Tell us a bit about what software your group develops.

In-house development for our own use, although it is typically made publicly available over the web. I suppose some statistical packages we develop might be used as components in other researchers’ software, but I’m not familiar with any specific cases of this.

What can you tell us about your course?

It was a two-hour workshop on lightweight software engineering practices that help improve the quality of the research software we create, and so indirectly improve the quality of the research itself. This is the first time I gave such a workshop, and there was considerable interest in it. I hope to grow it into a more extensive course that would borrow from Software Carpentry, but using tools, languages, and problems that are more familiar to members of our department.

How do you tell what impact the course has had?

I don’t know yet.

What are your plans for future work?

Grow the workshop in duration and number of topics covered, and make it a regular fixture of the orientation given to incoming students every September.

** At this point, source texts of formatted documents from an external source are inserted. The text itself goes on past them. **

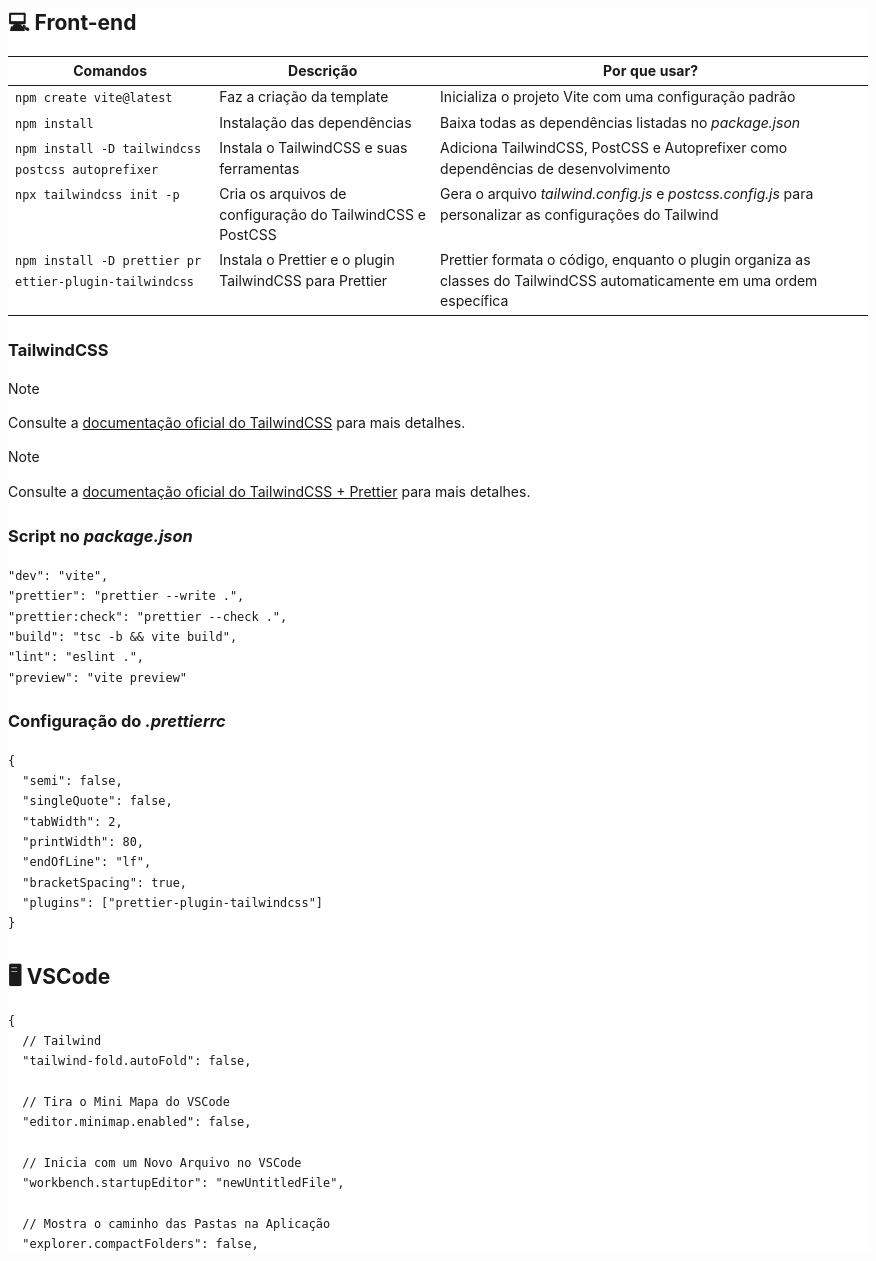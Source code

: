 
## 💻 Front-end

| Comandos | Descrição | Por que usar? |
| --- | --- | --- |
| `npm create vite@latest` | Faz a criação da template | Inicializa o projeto Vite com uma configuração padrão |
| `npm install` | Instalação das dependências | Baixa todas as dependências listadas no _package.json_ |
| `npm install -D tailwindcss postcss autoprefixer` | Instala o TailwindCSS e suas ferramentas | Adiciona TailwindCSS, PostCSS e Autoprefixer como dependências de desenvolvimento |
| `npx tailwindcss init -p` | Cria os arquivos de configuração do TailwindCSS e PostCSS | Gera o arquivo _tailwind.config.js_ e _postcss.config.js_ para personalizar as configurações do Tailwind |
| `npm install -D prettier prettier-plugin-tailwindcss` | Instala o Prettier e o plugin TailwindCSS para Prettier | Prettier formata o código, enquanto o plugin organiza as classes do TailwindCSS automaticamente em uma ordem específica |

### TailwindCSS

> [!NOTE]
> Consulte a [documentação oficial do TailwindCSS](https://tailwindcss.com/docs/guides/vite) para mais detalhes.

> [!NOTE]
> Consulte a [documentação oficial do TailwindCSS + Prettier](https://tailwindcss.com/blog/automatic-class-sorting-with-prettier) para mais detalhes.

### Script no _package.json_

```
"dev": "vite",
"prettier": "prettier --write .",
"prettier:check": "prettier --check .",
"build": "tsc -b && vite build",
"lint": "eslint .",
"preview": "vite preview"
```

### Configuração do _.prettierrc_

```
{
  "semi": false,
  "singleQuote": false,
  "tabWidth": 2,
  "printWidth": 80,
  "endOfLine": "lf",
  "bracketSpacing": true,
  "plugins": ["prettier-plugin-tailwindcss"]
}
```

## 🖥️ VSCode

```
{
  // Tailwind
  "tailwind-fold.autoFold": false,

  // Tira o Mini Mapa do VSCode
  "editor.minimap.enabled": false,

  // Inicia com um Novo Arquivo no VSCode
  "workbench.startupEditor": "newUntitledFile",

  // Mostra o caminho das Pastas na Aplicação
  "explorer.compactFolders": false,

```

Categories: Interviews Tags:

Stats for July

July 30th, 2010 No comments

Visitors

Page Views

Categories: Community Tags:

A Little Bit of Javascript

July 30th, 2010 1 comment

As I’ve mentioned before, one actionable finding in educational research is that faded examples—ones in which progressively less of the solution is shown to students as they progress—are a very effective teaching tool. I’ve been thinking about how to add them to this course, and have an idea I’d like to try out. It requires more Javascript than I know, though, so I’m hoping someone who reads this blog will be willing to write it for us. (And in general, if anyone wants to help produce material for this course, please get in touch: we’re looking for scripts, slides, voiceovers, examples, artwork, and everything else that an open education project needs.)

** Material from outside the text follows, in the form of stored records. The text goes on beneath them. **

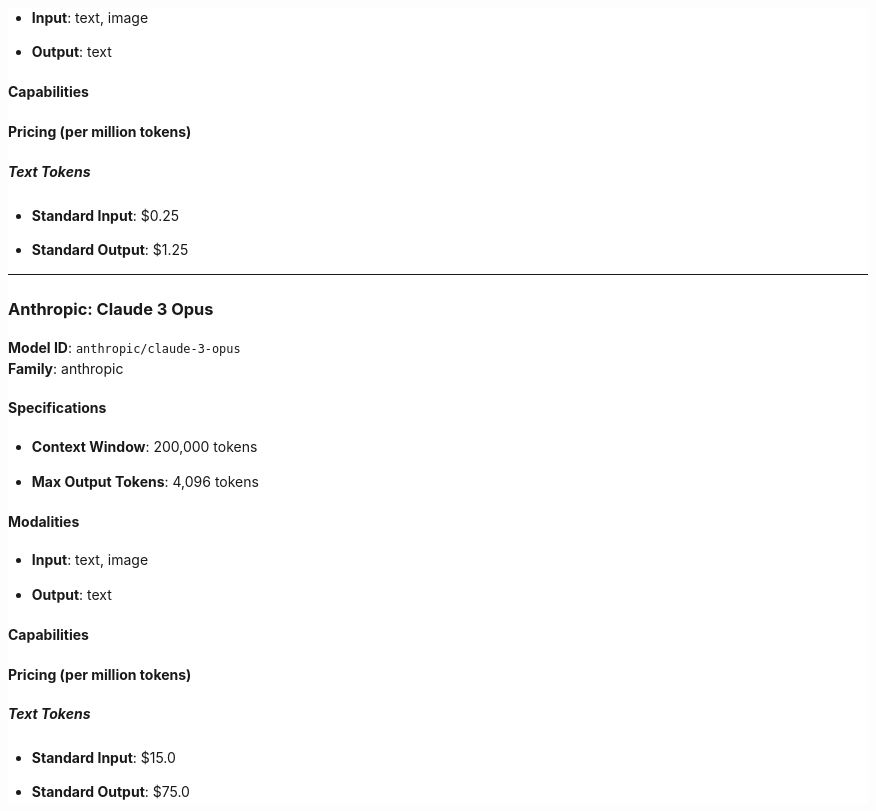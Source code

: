 
- **Input**: text, image


- **Output**: text


#### Capabilities


#### Pricing (per million tokens)


##### Text Tokens


- **Standard Input**: $0.25


- **Standard Output**: $1.25







---


### Anthropic: Claude 3 Opus

**Model ID**: `anthropic/claude-3-opus`  
**Family**: anthropic
#### Specifications

- **Context Window**: 200,000 tokens


- **Max Output Tokens**: 4,096 tokens


#### Modalities


- **Input**: text, image


- **Output**: text


#### Capabilities


#### Pricing (per million tokens)


##### Text Tokens


- **Standard Input**: $15.0


- **Standard Output**: $75.0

My idea is to create something like a simple folding editor to progressively expand solutions in place in a controlled order. I want to put specially-formatted comments in code to mark folds:

import sys, re
'''Find all duplicated words in an input file.'''
# <4> Finally, define a pattern that will match duplicated words.
pattern = r'(\b\w+\b)\s+\1'
# </4>

# <2> Process lines of text with a regular expression using the looping pattern we've seen before.
def process(lines):
  result = set()
  for the_line in lines:
    for match in re.findall(pattern, the_line):
      # <3> Extract data from matches. This is specific to *this* problem, and has to sync with the pattern.
      word = match.split()[0]
      result.add(word)
      # </3>
  return result
# </2>

if __name__ == '__main__':
  # <1> Write the main body of the program first using the read/process/write pattern we've seen before.
  lines = open(sys.argv[1], 'r').readlines()
  results = process(lines)
  for r in results:
    print r
# </1>

It will initially appear as:

import sys, re
'''Find all duplicated words in an input file.'''
...4...
...2...
if __name__ == '__main__':
  ...1: Write the main body of the program first using the read/process/write pattern we've seen before...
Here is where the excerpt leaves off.